**Source information:**
-------------------------

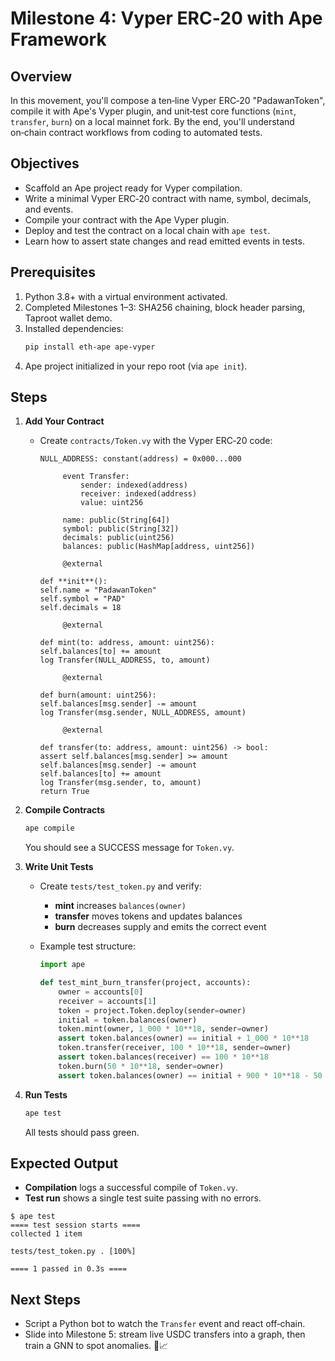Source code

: # Milestone 4: Vyper ERC‑20 with Ape Framework

## Overview

In this movement, you'll compose a ten‑line Vyper ERC‑20 "PadawanToken", compile it with Ape's Vyper plugin, and unit‑test core functions (`mint`, `transfer`, `burn`) on a local mainnet fork. By the end, you'll understand on‑chain contract workflows from coding to automated tests.

## Objectives

- Scaffold an Ape project ready for Vyper compilation.
- Write a minimal Vyper ERC‑20 contract with name, symbol, decimals, and events.
- Compile your contract with the Ape Vyper plugin.
- Deploy and test the contract on a local chain with `ape test`.
- Learn how to assert state changes and read emitted events in tests.

## Prerequisites

1. Python 3.8+ with a virtual environment activated.
2. Completed Milestones 1–3: SHA256 chaining, block header parsing, Taproot wallet demo.
3. Installed dependencies:
   ```bash
   pip install eth-ape ape-vyper
   ```
4. Ape project initialized in your repo root (via `ape init`).

## Steps

1.  **Add Your Contract**

    - Create `contracts/Token.vy` with the Vyper ERC‑20 code:

      ```vyper # @version ^0.3.7
      NULL_ADDRESS: constant(address) = 0x000...000

           event Transfer:
               sender: indexed(address)
               receiver: indexed(address)
               value: uint256

           name: public(String[64])
           symbol: public(String[32])
           decimals: public(uint256)
           balances: public(HashMap[address, uint256])

           @external

      def **init**():
      self.name = "PadawanToken"
      self.symbol = "PAD"
      self.decimals = 18

           @external

      def mint(to: address, amount: uint256):
      self.balances[to] += amount
      log Transfer(NULL_ADDRESS, to, amount)

           @external

      def burn(amount: uint256):
      self.balances[msg.sender] -= amount
      log Transfer(msg.sender, NULL_ADDRESS, amount)

           @external

      def transfer(to: address, amount: uint256) -> bool:
      assert self.balances[msg.sender] >= amount
      self.balances[msg.sender] -= amount
      self.balances[to] += amount
      log Transfer(msg.sender, to, amount)
      return True
      ```

2.  **Compile Contracts**

    ```bash
    ape compile
    ```

    You should see a SUCCESS message for `Token.vy`.

3.  **Write Unit Tests**

    - Create `tests/test_token.py` and verify:
      - **mint** increases `balances(owner)`
      - **transfer** moves tokens and updates balances
      - **burn** decreases supply and emits the correct event
    - Example test structure:

      ```python
      import ape

      def test_mint_burn_transfer(project, accounts):
          owner = accounts[0]
          receiver = accounts[1]
          token = project.Token.deploy(sender=owner)
          initial = token.balances(owner)
          token.mint(owner, 1_000 * 10**18, sender=owner)
          assert token.balances(owner) == initial + 1_000 * 10**18
          token.transfer(receiver, 100 * 10**18, sender=owner)
          assert token.balances(receiver) == 100 * 10**18
          token.burn(50 * 10**18, sender=owner)
          assert token.balances(owner) == initial + 900 * 10**18 - 50 * 10**18
      ```

4.  **Run Tests**
    ```bash
    ape test
    ```
    All tests should pass green.

## Expected Output

- **Compilation** logs a successful compile of `Token.vy`.
- **Test run** shows a single test suite passing with no errors.

```
$ ape test
==== test session starts ====
collected 1 item

tests/test_token.py . [100%]

==== 1 passed in 0.3s ====
```

## Next Steps

- Script a Python bot to watch the `Transfer` event and react off‑chain.
- Slide into Milestone 5: stream live USDC transfers into a graph, then train a GNN to spot anomalies. 🎷📈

-------------------------

**Assignment:** Reproduce each line above that contains "PadawanToken".

**Solution:**
In this movement, you'll compose a ten‑line Vyper ERC‑20 "PadawanToken", compile it with Ape's Vyper plugin, and unit‑test core functions (`mint`, `transfer`, `burn`) on a local mainnet fork. By the end, you'll understand on‑chain contract workflows from coding to automated tests.
      self.name = "PadawanToken"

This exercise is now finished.